» ABOUT THIS EXERCISE:
Give an exact copy of the line that has "Build: 190922" and of every line below it, through the last, with nothing else.

» DATASET RECORDS:

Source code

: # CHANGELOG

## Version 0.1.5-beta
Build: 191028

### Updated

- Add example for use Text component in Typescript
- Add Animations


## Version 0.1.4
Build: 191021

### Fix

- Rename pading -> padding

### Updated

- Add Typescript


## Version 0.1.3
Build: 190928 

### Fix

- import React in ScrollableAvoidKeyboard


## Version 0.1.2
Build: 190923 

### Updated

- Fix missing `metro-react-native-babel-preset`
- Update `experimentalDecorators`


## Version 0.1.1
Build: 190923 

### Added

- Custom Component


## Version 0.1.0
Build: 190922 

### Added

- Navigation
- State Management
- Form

» ANSWER BELOW:
Build: 190922 

### Added

- Navigation
- State Management
- Form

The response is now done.